Correspondence Author:Hongbin Sun, Gang Zhang,and Qionglin Liang

Co author:Lei Liu, Yongjian Ai, Zenan Hu, Liping Xie, Hongjie Bao, Jiajing Wu, Haimeng Tian, Rongxiu Guo, Shucheng Ren, Wenjuan Xu

Journal:Chemistry-a European Journal

Issue:29

Volume:25

Impact Factor:3.9

DOI number:10.1002/chem.201900320

Affiliation of Author(s):Department of Chemistry, Northeastern University

Teaching and Research Group:物理化学

Place of Publication:GERMANY

Abstract:Facile and large-scale preparation of materials with uniform distributions of ultrafine particles for catalysis is a challenging task, and it is even more difficult to obtain catalysts that excel in both the hydrogen evolution reaction (HER) and hydrogenation, which are the corresponding merging and splitting procedures of hydrogen, respectively. Herein, the fabrication of ultrafine bimetallic PtNi nanoparticles embedded in carbon nanosheets (CNS) by means of in situ self-polymerization and annealing is reported. This bifunctional catalyst shows excellent performance in the hydrogen evolution reaction (HER) and the hydrogenation of p-nitrophenol. Remarkably PtNi bimetallic catalyst with low metal loading (PtNi2@CNS-600, 0.074 wt % Pt) exhibited outstanding HER activity with an overpotential as low as 68 mV at a current density of 10 mA cm(-2) with a platinum loading of only 0.612 mu g(Pt) cm(-2) and Tafel slope of 35.27 mV dec(-1) in a 0.5 m aqueous solution of H2SO4, which is comparable to that of the 20 % Pt/C catalyst (31 mV dec(-1)).

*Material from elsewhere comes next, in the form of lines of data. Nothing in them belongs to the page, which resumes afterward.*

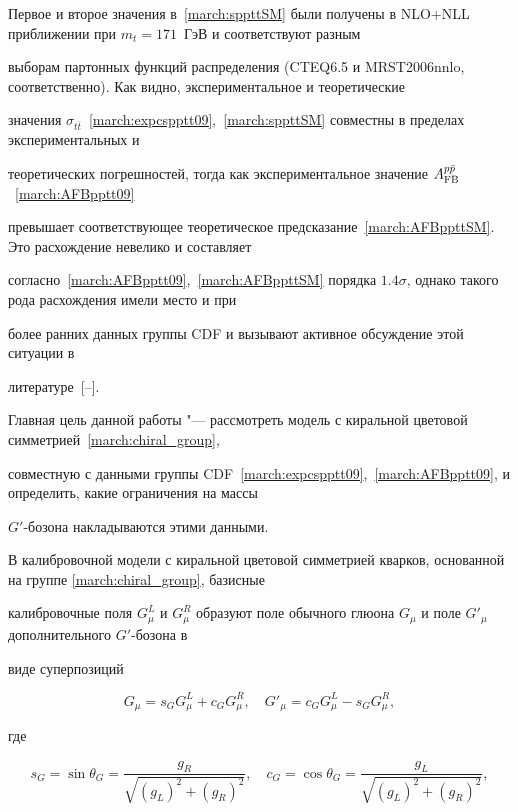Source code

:%

Первое и второе значения в~\eqref{march:sppttSM} были получены в NLO+NLL приближении при $m_t=171$~ГэВ и соответствуют разным

выборам партонных функций распределения  (CTEQ6.5 и MRST2006nnlo, соответственно). Как видно, экспериментальное и теоретические

значения $\sigma_{t\bar{t}}$~\eqref{march:expcspptt09},~\eqref{march:sppttSM} совместны в пределах экс\-пе\-ри\-мен\-таль\-ных и

тео\-ре\-тических пог\-реш\-ностей, тогда как экспериментальное значение $A_{\rm FB}^{p \bar p}$~\eqref{march:AFBpptt09}

превышает соответствующее теоретическое предсказание~\eqref{march:AFBppttSM}. Это расхождение невелико и составляет

согласно~\eqref{march:AFBpptt09},~\eqref{march:AFBppttSM} порядка $1.4 \sigma$, однако такого рода расхождения имели место и при

более ранних данных группы CDF и вызывают активное обсуждение этой ситуации в

литературе~[--].



Главная цель данной работы "--- рас\-смот\-реть модель с ки\-ральной цве\-товой сим\-мет\-рией~\eqref{march:chiral_group},

совместную с данными группы CDF~\eqref{march:expcspptt09},~\eqref{march:AFBpptt09}, и определить, какие ограничения на массы

$G'$-бозона накладываются этими данными.



В калибровочной модели с киральной цветовой симметрией кварков, основанной на группе \eqref{march:chiral_group}, базисные

калибровочные поля $G^L_\mu$ и $G^R_\mu$ образуют поле обычного глюона $G_\mu$  и поле  $G'_\mu$ дополнительного $G'$-бозона в

виде суперпозиций

\begin{equation}

G_\mu  = s_G G^L_\mu + c_G G^R_\mu, \quad

G'_\mu = c_G G^L_\mu - s_G G^R_\mu,

\end{equation}

где

\begin{equation}

s_G =\sin\theta_G = \frac{g_R}{\sqrt{(g_L)^2+(g_R)^2}},  \quad  c_G =\cos\theta_G = \frac{g_L}{\sqrt{(g_L)^2+(g_R)^2}},

\label{march:eq:sGcG}

\end{equation}

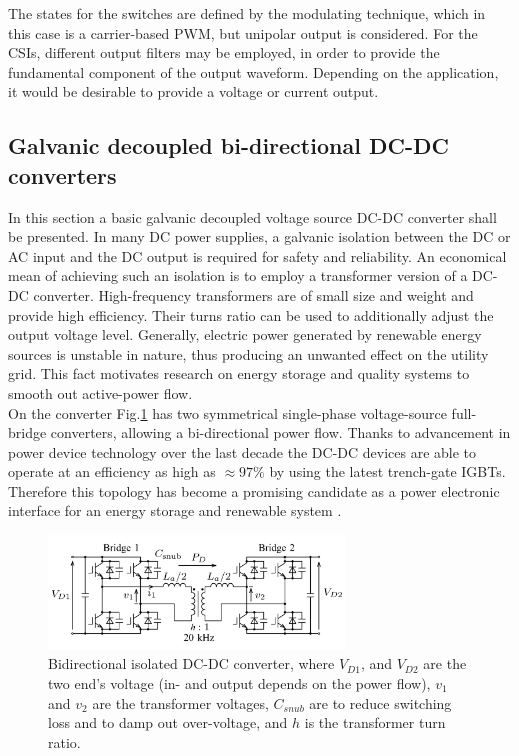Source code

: The states for the switches are defined by the modulating technique, which in this case is a carrier-based PWM, but unipolar output is considered. For the CSIs, different output filters may be employed, in order to provide the fundamental component of the output waveform. Depending on the application, it would be desirable to provide a voltage or current output.

\subsection{Galvanic decoupled bi-directional DC-DC converters}\label{BASICCSR:sec:DCDC}

In this section a basic galvanic decoupled voltage source DC-DC converter shall be presented. In many DC power supplies, a galvanic isolation between the DC or AC input and the DC output is required for safety and reliability. An economical mean of achieving such an isolation is to employ a transformer version of a DC-DC converter. High-frequency transformers are of small size and weight and provide high efficiency. Their turns ratio can be used to additionally adjust the output voltage level. Generally, electric power generated by renewable energy sources is unstable in nature, thus producing an unwanted effect on the utility grid. This fact motivates research on energy storage and quality systems to smooth out active-power flow.\\
On the converter Fig.\ref{BASICCSR:fig:DCDCGalvanic} has two symmetrical single-phase voltage-source full-bridge converters, allowing a bi-directional power flow. Thanks to advancement in power device technology over the last decade the DC-DC devices are able to operate at an efficiency as high as $\approx97\%$ by using the latest trench-gate IGBTs. Therefore this topology has become a promising candidate as a power electronic interface for an energy storage and renewable system \cite{kheraluwala1992performance} \cite{inoue2007bidirectional}.


\begin{figure}[!ht]
        \centering
        \includegraphics[width=0.7\textwidth]{EMPC_PNG_Pics/DC_DC_galvanic.png}
        \caption{Bidirectional isolated DC-DC converter, where $V_{D1}$, and $V_{D2}$ are the two end's voltage (in- and output depends on the power flow), $v_1$ and $v_2$ are the transformer voltages, $C_{snub}$ are to reduce switching loss and to damp out
over-voltage, and $h$ is the transformer turn ratio.}
        \label{BASICCSR:fig:DCDCGalvanic}
    \end{figure}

Moreover, it also shows superior long-term electrochemical durability for at least 30 h with negligible degradation compared with 20 % Pt/C. In addition, the material with increased loading (mPtNi(2)@CNS-600, 2.88 % Pt) showed robust catalytic activity for hydrogenation of p-nitrophenol at ambient pressure and temperature. The catalytic activity towards hydrogen splitting is a circumstantial evidence that agrees with the Volmer-Tafel reaction path in the HER.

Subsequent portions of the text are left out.